By the 1980s surgeons had two excellent alternatives for patients suffering from serious valvular disease: the mechanical valve or the bioprosthesis. But the two are not interchangeable. Although mechanical valves can last a lifetime, they introduce foreign materials into the body, increasing the risk of sudden blood clots. To minimise this danger, patients must take anticoagulant drugs for life. Tissue valves, on the other hand, are unlikely to cause clotting problems but have a maximum lifespan of around twenty years. In practice this means that younger patients are generally given a mechanical valve, while the elderly are more likely to receive a bioprosthesis.

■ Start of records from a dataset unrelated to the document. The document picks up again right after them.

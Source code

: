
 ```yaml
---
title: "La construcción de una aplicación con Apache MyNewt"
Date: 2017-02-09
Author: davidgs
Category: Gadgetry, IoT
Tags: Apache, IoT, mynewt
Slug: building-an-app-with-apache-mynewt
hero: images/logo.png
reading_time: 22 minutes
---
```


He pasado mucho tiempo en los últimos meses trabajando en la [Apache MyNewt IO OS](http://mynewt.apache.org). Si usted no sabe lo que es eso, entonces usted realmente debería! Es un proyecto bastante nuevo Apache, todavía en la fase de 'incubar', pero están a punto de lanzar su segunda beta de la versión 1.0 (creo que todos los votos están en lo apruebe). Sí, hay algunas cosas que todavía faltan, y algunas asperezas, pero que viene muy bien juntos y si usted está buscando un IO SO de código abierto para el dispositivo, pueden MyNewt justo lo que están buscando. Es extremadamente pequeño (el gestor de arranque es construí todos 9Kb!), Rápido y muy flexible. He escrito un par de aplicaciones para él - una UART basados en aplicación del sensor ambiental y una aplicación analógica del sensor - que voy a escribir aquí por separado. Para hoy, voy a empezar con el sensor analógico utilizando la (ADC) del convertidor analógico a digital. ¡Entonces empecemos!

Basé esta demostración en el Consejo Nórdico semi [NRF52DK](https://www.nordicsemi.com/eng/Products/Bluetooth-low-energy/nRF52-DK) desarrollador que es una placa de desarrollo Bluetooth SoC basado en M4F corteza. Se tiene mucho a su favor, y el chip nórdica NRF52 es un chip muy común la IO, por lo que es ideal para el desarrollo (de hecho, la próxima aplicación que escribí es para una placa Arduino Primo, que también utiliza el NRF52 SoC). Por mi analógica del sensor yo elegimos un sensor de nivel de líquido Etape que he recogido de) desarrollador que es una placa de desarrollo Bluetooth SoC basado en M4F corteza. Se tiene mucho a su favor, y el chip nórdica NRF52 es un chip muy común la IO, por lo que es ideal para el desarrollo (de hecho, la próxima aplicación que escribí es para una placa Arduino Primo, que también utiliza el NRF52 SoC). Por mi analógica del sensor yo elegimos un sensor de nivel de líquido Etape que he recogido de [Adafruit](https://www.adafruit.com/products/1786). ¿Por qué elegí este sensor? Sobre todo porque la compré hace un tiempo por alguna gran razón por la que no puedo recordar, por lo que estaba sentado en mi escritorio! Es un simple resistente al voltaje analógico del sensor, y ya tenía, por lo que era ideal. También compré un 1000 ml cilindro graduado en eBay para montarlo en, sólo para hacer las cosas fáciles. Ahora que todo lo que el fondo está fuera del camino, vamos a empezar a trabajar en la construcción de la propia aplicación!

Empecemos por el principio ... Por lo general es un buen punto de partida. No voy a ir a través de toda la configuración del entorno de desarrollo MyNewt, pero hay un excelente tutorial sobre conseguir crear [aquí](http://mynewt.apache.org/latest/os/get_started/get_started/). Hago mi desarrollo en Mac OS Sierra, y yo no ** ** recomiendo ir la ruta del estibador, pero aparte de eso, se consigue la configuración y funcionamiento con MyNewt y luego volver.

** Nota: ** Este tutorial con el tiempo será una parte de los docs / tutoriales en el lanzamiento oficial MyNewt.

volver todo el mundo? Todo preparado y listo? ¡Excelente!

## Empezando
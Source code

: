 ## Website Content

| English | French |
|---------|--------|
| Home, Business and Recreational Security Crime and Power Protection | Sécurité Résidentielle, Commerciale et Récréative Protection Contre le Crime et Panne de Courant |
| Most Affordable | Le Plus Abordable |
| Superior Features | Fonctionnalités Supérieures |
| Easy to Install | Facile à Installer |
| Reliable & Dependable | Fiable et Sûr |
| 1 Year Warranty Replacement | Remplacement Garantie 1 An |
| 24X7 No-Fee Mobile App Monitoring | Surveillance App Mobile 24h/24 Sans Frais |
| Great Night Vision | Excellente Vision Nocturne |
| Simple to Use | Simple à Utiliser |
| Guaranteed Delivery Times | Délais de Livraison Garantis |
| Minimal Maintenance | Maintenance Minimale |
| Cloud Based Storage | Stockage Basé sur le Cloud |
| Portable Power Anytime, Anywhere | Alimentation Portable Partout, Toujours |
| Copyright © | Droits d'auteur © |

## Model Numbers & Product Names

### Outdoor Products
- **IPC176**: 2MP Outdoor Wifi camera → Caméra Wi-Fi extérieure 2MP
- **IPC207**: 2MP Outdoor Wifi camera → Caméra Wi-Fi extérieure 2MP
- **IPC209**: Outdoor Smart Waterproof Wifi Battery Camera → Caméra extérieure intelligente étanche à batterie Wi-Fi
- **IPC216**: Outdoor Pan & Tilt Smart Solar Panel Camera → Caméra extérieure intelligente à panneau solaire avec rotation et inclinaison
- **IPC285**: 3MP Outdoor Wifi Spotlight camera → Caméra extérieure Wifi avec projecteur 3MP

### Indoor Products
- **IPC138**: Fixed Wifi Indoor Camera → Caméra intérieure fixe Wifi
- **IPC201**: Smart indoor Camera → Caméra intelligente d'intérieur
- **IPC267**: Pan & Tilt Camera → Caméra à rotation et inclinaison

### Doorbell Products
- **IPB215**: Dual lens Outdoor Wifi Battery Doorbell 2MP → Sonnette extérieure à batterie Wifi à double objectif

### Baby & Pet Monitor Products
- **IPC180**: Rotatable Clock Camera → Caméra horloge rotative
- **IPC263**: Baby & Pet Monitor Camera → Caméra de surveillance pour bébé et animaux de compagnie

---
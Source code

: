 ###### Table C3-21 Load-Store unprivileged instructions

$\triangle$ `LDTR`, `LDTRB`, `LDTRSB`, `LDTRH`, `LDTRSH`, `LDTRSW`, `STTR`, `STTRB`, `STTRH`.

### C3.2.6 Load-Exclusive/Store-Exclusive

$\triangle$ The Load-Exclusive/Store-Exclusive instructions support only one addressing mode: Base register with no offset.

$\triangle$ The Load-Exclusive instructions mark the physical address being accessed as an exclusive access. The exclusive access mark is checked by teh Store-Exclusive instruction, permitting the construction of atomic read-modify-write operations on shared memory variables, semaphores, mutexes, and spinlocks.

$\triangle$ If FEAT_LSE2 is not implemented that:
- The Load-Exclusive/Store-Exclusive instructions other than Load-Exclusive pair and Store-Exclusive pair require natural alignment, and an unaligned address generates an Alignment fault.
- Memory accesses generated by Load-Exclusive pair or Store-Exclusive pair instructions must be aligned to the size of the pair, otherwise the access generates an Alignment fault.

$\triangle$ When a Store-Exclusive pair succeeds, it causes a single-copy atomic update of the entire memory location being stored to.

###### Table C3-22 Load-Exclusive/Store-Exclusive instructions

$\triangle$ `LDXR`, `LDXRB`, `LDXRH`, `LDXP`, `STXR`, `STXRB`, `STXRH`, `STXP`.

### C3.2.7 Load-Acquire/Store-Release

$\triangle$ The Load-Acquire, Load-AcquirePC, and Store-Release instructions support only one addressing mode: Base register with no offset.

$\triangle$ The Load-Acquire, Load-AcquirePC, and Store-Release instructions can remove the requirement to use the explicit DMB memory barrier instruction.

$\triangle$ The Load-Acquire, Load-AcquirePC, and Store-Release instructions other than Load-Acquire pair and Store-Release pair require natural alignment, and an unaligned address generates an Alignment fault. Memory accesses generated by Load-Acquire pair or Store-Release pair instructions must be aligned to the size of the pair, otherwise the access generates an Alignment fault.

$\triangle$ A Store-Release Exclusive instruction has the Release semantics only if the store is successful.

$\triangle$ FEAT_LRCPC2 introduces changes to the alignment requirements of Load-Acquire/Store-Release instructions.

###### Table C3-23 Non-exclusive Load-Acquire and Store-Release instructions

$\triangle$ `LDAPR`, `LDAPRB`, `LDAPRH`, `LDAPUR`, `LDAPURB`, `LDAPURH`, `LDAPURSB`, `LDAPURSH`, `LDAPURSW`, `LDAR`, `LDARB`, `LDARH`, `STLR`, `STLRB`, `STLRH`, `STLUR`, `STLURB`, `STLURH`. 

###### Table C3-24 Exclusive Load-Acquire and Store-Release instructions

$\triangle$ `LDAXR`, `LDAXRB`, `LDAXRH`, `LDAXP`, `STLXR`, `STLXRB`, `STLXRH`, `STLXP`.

Why, then, is curing valve disease not now simply a matter of selecting a suitable device and implanting it in the patient? That was indeed standard practice for many years, but today’s clinicians do everything in their power to avoid using devices they spent decades perfecting. Strange as that may seem, it is because surgical philosophy has evolved in parallel with technology. The heart valves we are born with have been perfected by millions of years of evolution, structures unmatched by even the most sophisticated prosthesis. Why replace the ideal valve with something inherently inferior?

This was the question Alain Carpentier asked himself one evening in 1967 as he left work at the Hôpital Broussais in Paris. Walking through its venerable arch to the street outside, he noticed that it resembled a mitral valve: the iron gates were the leaflets, anchored to the firm ‘annulus’ of the stone arch. It occurred to him that if the structure were partially destroyed, a decent architect would have little difficulty in rebuilding it, using some sort of physical support to restore the original geometry of the gates: ‘Obviously a surgeon would do the same for the mitral valve!’109

Carpentier’s insight would transform the treatment of valve disease.In many cases of mitral regurgitation, he realised, it should be possible to reconstruct rather than replace the diseased valve. His aim was to support the distorted annulus by implanting a firm ring around it, bringing together the leaflets so that they would meet in the centre of the valve and once more provide a tight seal. After testing several different designs, Carpentier concluded that kidney-shaped rings worked best.110 The new operation was known as annuloplasty, and in the years that followed its introduction Carpentier made an intensive study of the many ways in which valves could be distorted by disease. The result was a new range of techniques which could be used to repair the mitral valve: cutting out superfluous tissue, tightening floppy leaflets with sutures or even moving the chordae tendineae. This new arsenal in the battle against valve disease is sometimes known as ‘the French correction’, a pun coined by Carpentier himself.111 After thirty years of experience it was apparent that it offered something that no prosthesis ever could: a cure. A tissue valve is merely a temporary measure, while a patient with a mechanical device faces a lifetime on prescription drugs. In Carpentier’s words, ‘It is only cured if you make the effort to reconstruct the valve, to restore the mobility, to reshape the orifice as it should be, as designed by God Himself.’112

Surgeons have often been accused of playing God; many decades spent battling the ravages of valve disease finally taught them that imitating His works is sometimes preferable to replacing them.